(Dataset entries)
»»
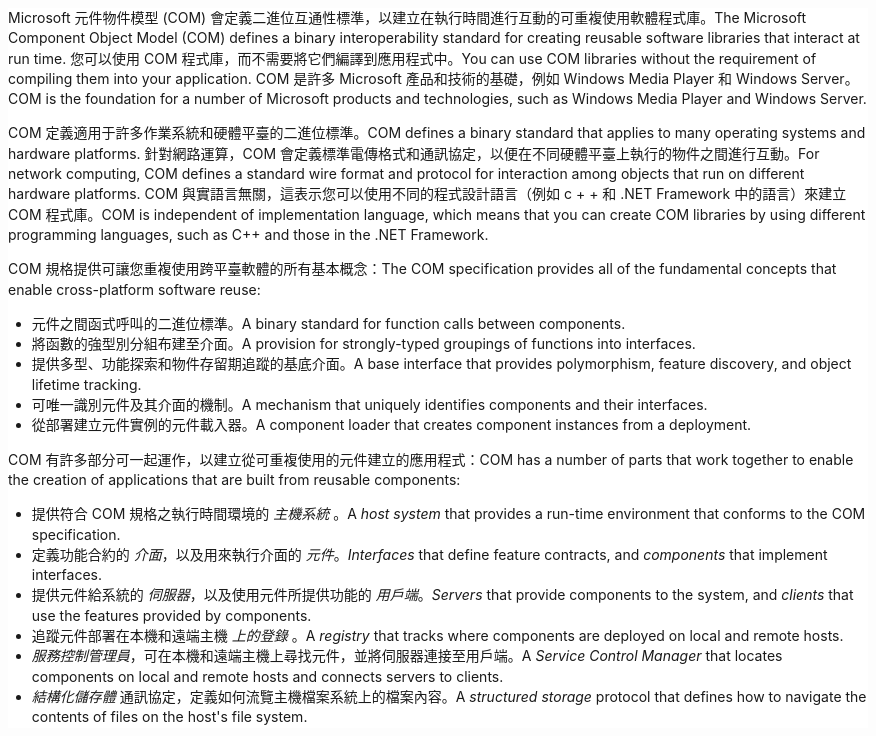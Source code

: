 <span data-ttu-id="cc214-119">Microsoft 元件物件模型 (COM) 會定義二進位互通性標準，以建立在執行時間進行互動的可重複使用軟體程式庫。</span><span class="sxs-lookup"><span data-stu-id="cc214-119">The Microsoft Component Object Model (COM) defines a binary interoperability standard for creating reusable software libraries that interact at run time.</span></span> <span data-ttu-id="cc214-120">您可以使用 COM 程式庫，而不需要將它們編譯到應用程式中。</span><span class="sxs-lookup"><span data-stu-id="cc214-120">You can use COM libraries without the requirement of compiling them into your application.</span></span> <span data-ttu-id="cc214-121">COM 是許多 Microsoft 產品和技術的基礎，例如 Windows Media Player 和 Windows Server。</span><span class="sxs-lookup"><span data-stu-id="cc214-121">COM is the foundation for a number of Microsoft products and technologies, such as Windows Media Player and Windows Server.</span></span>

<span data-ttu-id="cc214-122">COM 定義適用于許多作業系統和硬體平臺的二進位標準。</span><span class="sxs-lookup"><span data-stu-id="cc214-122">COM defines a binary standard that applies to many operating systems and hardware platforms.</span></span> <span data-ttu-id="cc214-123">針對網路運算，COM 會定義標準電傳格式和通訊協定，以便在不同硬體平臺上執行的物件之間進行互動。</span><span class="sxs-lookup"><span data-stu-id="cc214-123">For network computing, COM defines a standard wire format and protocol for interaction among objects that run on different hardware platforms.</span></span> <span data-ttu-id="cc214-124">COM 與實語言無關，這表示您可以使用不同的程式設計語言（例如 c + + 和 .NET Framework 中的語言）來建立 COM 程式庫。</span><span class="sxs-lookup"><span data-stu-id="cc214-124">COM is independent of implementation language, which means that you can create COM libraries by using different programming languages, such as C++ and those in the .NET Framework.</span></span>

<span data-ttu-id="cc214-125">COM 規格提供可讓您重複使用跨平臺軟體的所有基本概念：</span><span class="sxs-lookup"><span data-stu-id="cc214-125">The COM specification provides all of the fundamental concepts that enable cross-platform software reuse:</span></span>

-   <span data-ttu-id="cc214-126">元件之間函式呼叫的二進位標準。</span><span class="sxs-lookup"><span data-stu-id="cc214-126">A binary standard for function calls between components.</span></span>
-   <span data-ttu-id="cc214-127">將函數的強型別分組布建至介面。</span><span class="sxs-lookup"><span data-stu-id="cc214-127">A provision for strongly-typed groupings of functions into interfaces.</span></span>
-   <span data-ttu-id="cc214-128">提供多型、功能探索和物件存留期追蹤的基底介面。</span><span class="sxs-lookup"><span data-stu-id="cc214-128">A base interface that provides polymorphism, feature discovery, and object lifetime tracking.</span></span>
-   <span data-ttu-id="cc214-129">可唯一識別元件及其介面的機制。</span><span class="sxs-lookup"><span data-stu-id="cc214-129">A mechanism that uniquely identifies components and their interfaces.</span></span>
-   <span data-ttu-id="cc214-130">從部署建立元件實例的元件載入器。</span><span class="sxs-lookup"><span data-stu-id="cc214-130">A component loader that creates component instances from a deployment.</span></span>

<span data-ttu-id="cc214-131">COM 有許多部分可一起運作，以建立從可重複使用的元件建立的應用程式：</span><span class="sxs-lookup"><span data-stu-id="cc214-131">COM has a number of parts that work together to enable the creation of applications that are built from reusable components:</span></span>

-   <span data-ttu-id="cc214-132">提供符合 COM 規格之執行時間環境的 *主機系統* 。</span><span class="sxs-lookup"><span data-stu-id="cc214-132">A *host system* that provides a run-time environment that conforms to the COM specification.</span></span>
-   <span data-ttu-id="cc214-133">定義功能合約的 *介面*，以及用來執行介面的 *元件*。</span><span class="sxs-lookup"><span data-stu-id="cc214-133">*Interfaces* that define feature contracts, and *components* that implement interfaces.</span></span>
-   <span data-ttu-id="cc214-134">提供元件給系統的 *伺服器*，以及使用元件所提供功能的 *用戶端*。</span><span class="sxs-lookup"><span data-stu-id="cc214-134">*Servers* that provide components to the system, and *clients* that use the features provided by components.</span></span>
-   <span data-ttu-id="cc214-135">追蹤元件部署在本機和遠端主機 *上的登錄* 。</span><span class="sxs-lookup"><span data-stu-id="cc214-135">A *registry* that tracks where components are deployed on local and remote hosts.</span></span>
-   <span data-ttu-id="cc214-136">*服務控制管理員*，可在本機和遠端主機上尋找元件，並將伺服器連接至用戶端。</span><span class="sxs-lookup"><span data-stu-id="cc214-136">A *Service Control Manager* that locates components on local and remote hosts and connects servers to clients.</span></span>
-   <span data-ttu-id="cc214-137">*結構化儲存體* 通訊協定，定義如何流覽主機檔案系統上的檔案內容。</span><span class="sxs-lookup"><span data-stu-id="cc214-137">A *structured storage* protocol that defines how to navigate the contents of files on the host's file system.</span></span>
««
## What the task requires
From the entries above, show each line that includes the string "clients".

## Answer to this task
-   <span data-ttu-id="cc214-134">提供元件給系統的 *伺服器*，以及使用元件所提供功能的 *用戶端*。</span><span class="sxs-lookup"><span data-stu-id="cc214-134">*Servers* that provide components to the system, and *clients* that use the features provided by components.</span></span>
-   <span data-ttu-id="cc214-136">*服務控制管理員*，可在本機和遠端主機上尋找元件，並將伺服器連接至用戶端。</span><span class="sxs-lookup"><span data-stu-id="cc214-136">A *Service Control Manager* that locates components on local and remote hosts and connects servers to clients.</span></span>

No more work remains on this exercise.